Every record is to be printed exactly as it appears.

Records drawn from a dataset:

========================

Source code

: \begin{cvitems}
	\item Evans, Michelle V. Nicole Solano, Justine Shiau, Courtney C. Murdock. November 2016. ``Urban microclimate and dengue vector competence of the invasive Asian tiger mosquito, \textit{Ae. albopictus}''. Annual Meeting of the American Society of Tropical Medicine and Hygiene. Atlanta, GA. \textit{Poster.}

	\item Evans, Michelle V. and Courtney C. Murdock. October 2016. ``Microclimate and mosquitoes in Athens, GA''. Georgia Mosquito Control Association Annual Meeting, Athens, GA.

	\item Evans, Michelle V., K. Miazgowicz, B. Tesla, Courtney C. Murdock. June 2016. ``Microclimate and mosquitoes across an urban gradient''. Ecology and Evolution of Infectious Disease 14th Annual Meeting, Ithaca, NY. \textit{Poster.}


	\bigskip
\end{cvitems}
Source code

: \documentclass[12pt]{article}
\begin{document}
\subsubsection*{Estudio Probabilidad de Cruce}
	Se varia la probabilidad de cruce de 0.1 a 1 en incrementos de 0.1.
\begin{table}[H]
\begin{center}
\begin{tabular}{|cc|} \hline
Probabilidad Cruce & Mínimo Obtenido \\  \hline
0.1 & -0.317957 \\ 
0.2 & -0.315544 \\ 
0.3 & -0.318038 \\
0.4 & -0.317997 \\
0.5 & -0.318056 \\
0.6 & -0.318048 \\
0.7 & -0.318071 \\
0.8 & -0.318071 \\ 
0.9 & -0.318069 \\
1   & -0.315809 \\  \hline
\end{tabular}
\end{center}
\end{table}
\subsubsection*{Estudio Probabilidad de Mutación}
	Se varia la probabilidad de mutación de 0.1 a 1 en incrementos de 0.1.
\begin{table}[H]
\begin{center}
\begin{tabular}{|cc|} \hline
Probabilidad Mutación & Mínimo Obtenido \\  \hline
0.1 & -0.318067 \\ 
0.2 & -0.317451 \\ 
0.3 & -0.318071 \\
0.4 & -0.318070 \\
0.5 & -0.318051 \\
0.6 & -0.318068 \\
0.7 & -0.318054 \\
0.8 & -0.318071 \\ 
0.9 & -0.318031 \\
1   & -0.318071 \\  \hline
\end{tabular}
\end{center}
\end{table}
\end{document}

========================

Response to the exercise:
Source code

: \begin{cvitems}
	\item Evans, Michelle V. Nicole Solano, Justine Shiau, Courtney C. Murdock. November 2016. ``Urban microclimate and dengue vector competence of the invasive Asian tiger mosquito, \textit{Ae. albopictus}''. Annual Meeting of the American Society of Tropical Medicine and Hygiene. Atlanta, GA. \textit{Poster.}

	\item Evans, Michelle V. and Courtney C. Murdock. October 2016. ``Microclimate and mosquitoes in Athens, GA''. Georgia Mosquito Control Association Annual Meeting, Athens, GA.

	\item Evans, Michelle V., K. Miazgowicz, B. Tesla, Courtney C. Murdock. June 2016. ``Microclimate and mosquitoes across an urban gradient''. Ecology and Evolution of Infectious Disease 14th Annual Meeting, Ithaca, NY. \textit{Poster.}


	\bigskip
\end{cvitems}
Source code

: \documentclass[12pt]{article}
\begin{document}
\subsubsection*{Estudio Probabilidad de Cruce}
	Se varia la probabilidad de cruce de 0.1 a 1 en incrementos de 0.1.
\begin{table}[H]
\begin{center}
\begin{tabular}{|cc|} \hline
Probabilidad Cruce & Mínimo Obtenido \\  \hline
0.1 & -0.317957 \\ 
0.2 & -0.315544 \\ 
0.3 & -0.318038 \\
0.4 & -0.317997 \\
0.5 & -0.318056 \\
0.6 & -0.318048 \\
0.7 & -0.318071 \\
0.8 & -0.318071 \\ 
0.9 & -0.318069 \\
1   & -0.315809 \\  \hline
\end{tabular}
\end{center}
\end{table}
\subsubsection*{Estudio Probabilidad de Mutación}
	Se varia la probabilidad de mutación de 0.1 a 1 en incrementos de 0.1.
\begin{table}[H]
\begin{center}
\begin{tabular}{|cc|} \hline
Probabilidad Mutación & Mínimo Obtenido \\  \hline
0.1 & -0.318067 \\ 
0.2 & -0.317451 \\ 
0.3 & -0.318071 \\
0.4 & -0.318070 \\
0.5 & -0.318051 \\
0.6 & -0.318068 \\
0.7 & -0.318054 \\
0.8 & -0.318071 \\ 
0.9 & -0.318031 \\
1   & -0.318071 \\  \hline
\end{tabular}
\end{center}
\end{table}
\end{document}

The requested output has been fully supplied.